**What needs to be done**
Would you show every line from the records that holds "rootPath"?

(Pictures paired with source code)
● ● ● ● ●

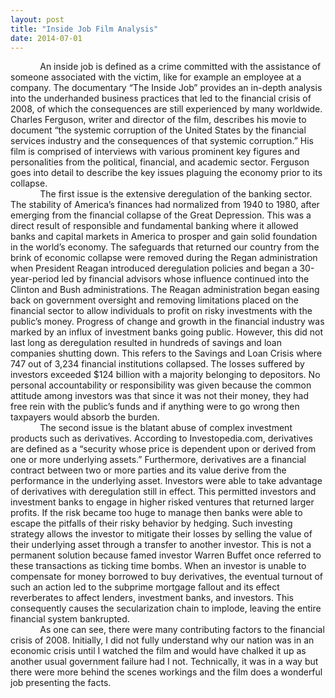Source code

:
 ```yaml
---
layout: post
title: "Inside Job Film Analysis"
date: 2014-07-01
---
```


<p>&nbsp;&nbsp;&nbsp;&nbsp;&nbsp;&nbsp;&nbsp;&nbsp;&nbsp;&nbsp;&nbsp; An inside job is defined as a crime committed with the assistance of someone associated with the victim, like for example an employee at a company. The documentary &ldquo;The Inside Job&rdquo; provides an in-depth analysis into the underhanded business practices that led to the financial crisis of 2008, of which the consequences are still experienced by many worldwide. Charles Ferguson, writer and director of the film, describes his movie to document &ldquo;the systemic corruption of the United States by the financial services industry and the consequences of that systemic corruption.&rdquo; His film is comprised of interviews with various prominent key figures and personalities from the political, financial, and academic sector. Ferguson goes into detail to describe the key issues plaguing the economy prior to its collapse.<br /> &nbsp;&nbsp;&nbsp;&nbsp;&nbsp;&nbsp;&nbsp;&nbsp;&nbsp;&nbsp;&nbsp; The first issue is the extensive deregulation of the banking sector. The stability of America&rsquo;s finances had normalized from 1940 to 1980, after emerging from the financial collapse of the Great Depression. This was a direct result of responsible and fundamental banking where it allowed banks and capital markets in America to prosper and gain solid foundation in the world&rsquo;s economy. The safeguards that returned our country from the brink of economic collapse were removed during the Regan administration when President Reagan introduced deregulation policies and began a 30-year-period led by financial advisors whose influence continued into the Clinton and Bush administrations. The Reagan administration began easing back on government oversight and removing limitations placed on the financial sector to allow individuals to profit on risky investments with the public&rsquo;s money. Progress of change and growth in the financial industry was marked by an influx of investment banks going public. However, this did not last long as deregulation resulted in hundreds of savings and loan companies shutting down. This refers to the Savings and Loan Crisis where 747 out of 3,234 financial institutions collapsed. The losses suffered by investors exceeded $124 billion with a majority belonging to depositors. No personal accountability or responsibility was given because the common attitude among investors was that since it was not their money, they had free rein with the public&rsquo;s funds and if anything were to go wrong then taxpayers would absorb the burden.<br /> &nbsp;&nbsp;&nbsp;&nbsp;&nbsp;&nbsp;&nbsp;&nbsp;&nbsp;&nbsp;&nbsp; The second issue is the blatant abuse of complex investment products such as derivatives. According to Investopedia.com, derivatives are defined as a &ldquo;security whose price is dependent upon or derived from one or more underlying assets.&rdquo; Furthermore, derivatives are a financial contract between two or more parties and its value derive from the performance in the underlying asset. Investors were able to take advantage of derivatives with deregulation still in effect. This permitted investors and investment banks to engage in higher risked ventures that returned larger profits. If the risk became too huge to manage then banks were able to escape the pitfalls of their risky behavior by hedging. Such investing strategy allows the investor to mitigate their losses by selling the value of their underlying asset through a transfer to another investor. This is not a permanent solution because famed investor Warren Buffet once referred to these transactions as ticking time bombs. When an investor is unable to compensate for money borrowed to buy derivatives, the eventual turnout of such an action led to the subprime mortgage fallout and its effect reverberates to affect lenders, investment banks, and investors. This consequently causes the secularization chain to implode, leaving the entire financial system bankrupted.&nbsp;<br /> &nbsp;&nbsp;&nbsp;&nbsp;&nbsp;&nbsp;&nbsp;&nbsp;&nbsp;&nbsp;&nbsp; As one can see, there were many contributing factors to the financial crisis of 2008. Initially, I did not fully understand why our nation was in an economic crisis until I watched the film and would have chalked it up as another usual government failure had I not. Technically, it was in a way but there were more behind the scenes workings and the film does a wonderful job presenting the facts.</p>
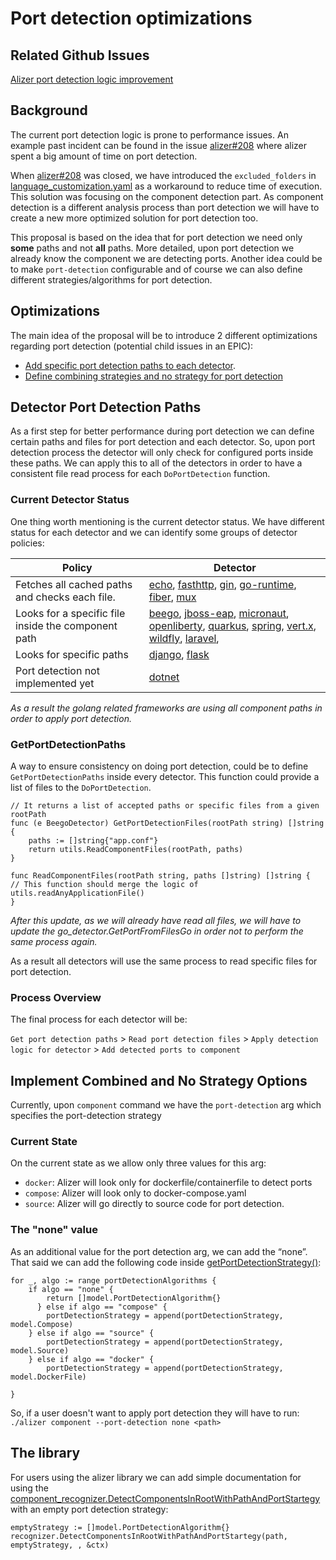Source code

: # Port detection optimizations

## Related Github Issues
[Alizer port detection logic improvement](https://github.com/redhat-developer/alizer/issues/250)

## Background
The current port detection logic is prone to performance issues. An example past incident can be found in the issue [alizer#208](https://github.com/redhat-developer/alizer/issues/208) where alizer spent a big amount of time on port detection.

When [alizer#208](https://github.com/redhat-developer/alizer/issues/208) was closed, we have introduced the `excluded_folders` in [language_customization.yaml](https://github.com/redhat-developer/alizer/blob/main/go/pkg/utils/langfiles/resources/languages-customization.yml) as a workaround to reduce time of execution. This solution was focusing on the component detection part. As component detection is a different analysis process than port detection we will have to create a new more optimized solution for port detection too.

This proposal is based on the idea that for port detection we need only **some** paths and not **all** paths. More detailed, upon port detection we already know the component we are detecting ports. Another idea could be to make `port-detection` configurable and of course we can also define different strategies/algorithms for port detection.

## Optimizations
The main idea of the proposal will be to introduce 2 different optimizations regarding port detection (potential child issues in an EPIC):

* [Add specific port detection paths to each detector](#detector-port-detection-paths).
* [Define combining strategies and no strategy for port detection]()

## Detector Port Detection Paths
As a first step for better performance during port detection we can define certain paths and files for port detection and each detector. So, upon port detection process the detector will only check for configured ports inside these paths. We can apply this to all of the detectors in order to have a consistent file read process for each `DoPortDetection` function.

### Current Detector Status
One thing worth mentioning is the current detector status. We have different status for each detector and we can identify some groups of detector policies:

| Policy                                              | Detector                                                                                                                                                                                                                                                                                                                                                                                                                                                                                                                                                                                                                                                                                                                                                                                                                                                                                                                                                                                                                                                                                                                                                                            |
|-----------------------------------------------------|-------------------------------------------------------------------------------------------------------------------------------------------------------------------------------------------------------------------------------------------------------------------------------------------------------------------------------------------------------------------------------------------------------------------------------------------------------------------------------------------------------------------------------------------------------------------------------------------------------------------------------------------------------------------------------------------------------------------------------------------------------------------------------------------------------------------------------------------------------------------------------------------------------------------------------------------------------------------------------------------------------------------------------------------------------------------------------------------------------------------------------------------------------------------------------------|
| Fetches all cached paths and checks each file.      | [echo](https://github.com/redhat-developer/alizer/blob/main/go/pkg/apis/enricher/framework/go/echo_detector.go#L36), [fasthttp](https://github.com/redhat-developer/alizer/blob/main/go/pkg/apis/enricher/framework/go/fasthttp_detector.go#L36), [gin](https://github.com/redhat-developer/alizer/blob/main/go/pkg/apis/enricher/framework/go/gin_detector.go#L36), [go-runtime](https://github.com/redhat-developer/alizer/blob/main/go/pkg/apis/enricher/framework/go/go_detector.go#L36), [fiber](https://github.com/redhat-developer/alizer/blob/main/go/pkg/apis/enricher/framework/go/gofiber_detector.go#L36), [mux](https://github.com/redhat-developer/alizer/blob/main/go/pkg/apis/enricher/framework/go/mux_detector.go#L36)                                                                                                                                                                                                                                                                                                                                                                                                                                            |
| Looks for a specific file inside the component path | [beego](https://github.com/redhat-developer/alizer/blob/main/go/pkg/apis/enricher/framework/go/gin_detector.go#LL36C30-L36C30), [jboss-eap](https://github.com/redhat-developer/alizer/blob/main/go/pkg/apis/enricher/framework/java/jboss_eap_detector.go#L33), [micronaut](https://github.com/redhat-developer/alizer/blob/main/go/pkg/apis/enricher/framework/java/micronaut_detector.go#L49), [openliberty](https://github.com/redhat-developer/alizer/blob/main/go/pkg/apis/enricher/framework/java/openliberty_detector.go#L43), [quarkus](https://github.com/redhat-developer/alizer/blob/main/go/pkg/apis/enricher/framework/java/quarkus_detector.go#L55), [spring](https://github.com/redhat-developer/alizer/blob/main/go/pkg/apis/enricher/framework/java/spring_detector.go#L49), [vert.x](https://github.com/redhat-developer/alizer/blob/main/go/pkg/apis/enricher/framework/java/vertx_detector.go#L44), [wildfly](https://github.com/redhat-developer/alizer/blob/main/go/pkg/apis/enricher/framework/java/wildfly_detector.go#L33),  [laravel](https://github.com/redhat-developer/alizer/blob/main/go/pkg/apis/enricher/framework/php/laravel_detector.go#L32),  |
| Looks for specific paths                            | [django](https://github.com/redhat-developer/alizer/blob/main/go/pkg/apis/enricher/framework/python/django_detector.go#L30), [flask](https://github.com/redhat-developer/alizer/blob/main/go/pkg/apis/enricher/framework/python/flask_detector.go)                                                                                                                                                                                                                                                                                                                                                                                                                                                                                                                                                                                                                                                                                                                                                                                                                                                                                                                                  |
| Port detection not implemented yet                  | [dotnet](https://github.com/redhat-developer/alizer/blob/main/go/pkg/apis/enricher/framework/dotnet/dotnet_detector.go#L54)                                                                                                                                                                                                                                                                                                                                                                                                                                                                                                                                                                                                                                                                                                                                                                                                                                                                                                                                                                                                                                                         |                                                                                                                                                                                                                                                                                                                                                                                                                                                                                                                                                                                                                                                                                                                                                                                                                                                                                                                     |

*As a result the golang related frameworks are using all component paths in order to apply port detection.*

### GetPortDetectionPaths
A way to ensure consistency on doing port detection, could be to define `GetPortDetectionPaths` inside every detector. This function could provide a list of files to the `DoPortDetection`.

```golang
// It returns a list of accepted paths or specific files from a given rootPath
func (e BeegoDetector) GetPortDetectionFiles(rootPath string) []string {
	paths := []string{"app.conf"}
	return utils.ReadComponentFiles(rootPath, paths)
}

func ReadComponentFiles(rootPath string, paths []string) []string {
// This function should merge the logic of utils.readAnyApplicationFile()
}
```

*After this update, as we will already have read all files, we will have to update the go_detector.GetPortFromFilesGo in order not to perform the same process again.*

As a result all detectors will use the same process to read specific files for port detection.

### Process Overview
The final process for each detector will be:

`Get port detection paths` > `Read port detection files` > `Apply detection logic for detector` > `Add detected ports to component`

## Implement Combined and No Strategy Options
Currently, upon `component` command we have the `port-detection` arg which specifies the port-detection strategy


### Current State
On the current state as we allow only three values for this arg:

* `docker`: Alizer will look only for dockerfile/containerfile to detect ports
* `compose`: Alizer will look only to docker-compose.yaml
* `source`: Alizer will go directly to source code for port detection.

### The "none" value
As an additional value for the port detection arg, we can add the “none”. That said we can add the following code inside [getPortDetectionStrategy()](https://github.com/redhat-developer/alizer/blob/main/go/pkg/cli/component/component.go#L43):

```golang
for _, algo := range portDetectionAlgorithms {
	if algo == "none" {
		return []model.PortDetectionAlgorithm{}
      } else if algo == "compose" {
		portDetectionStrategy = append(portDetectionStrategy, model.Compose)
	} else if algo == "source" {
		portDetectionStrategy = append(portDetectionStrategy, model.Source)
	} else if algo == "docker" {
		portDetectionStrategy = append(portDetectionStrategy, model.DockerFile)

}
```

So, if a user doesn't want to apply port detection they will have to run:
```./alizer component --port-detection none <path>```

## The library
For users using the alizer library we can add simple documentation for using the [component_recognizer.DetectComponentsInRootWithPathAndPortStartegy](https://github.com/redhat-developer/alizer/blob/main/go/pkg/apis/recognizer/component_recognizer.go#L41) with an empty port detection strategy:

```golang
emptyStrategy := []model.PortDetectionAlgorithm{}
recognizer.DetectComponentsInRootWithPathAndPortStartegy(path, emptyStrategy, , &ctx)
```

● ● ● ● ●

**Output of the exercise**
// It returns a list of accepted paths or specific files from a given rootPath
func (e BeegoDetector) GetPortDetectionFiles(rootPath string) []string {
	return utils.ReadComponentFiles(rootPath, paths)
func ReadComponentFiles(rootPath string, paths []string) []string {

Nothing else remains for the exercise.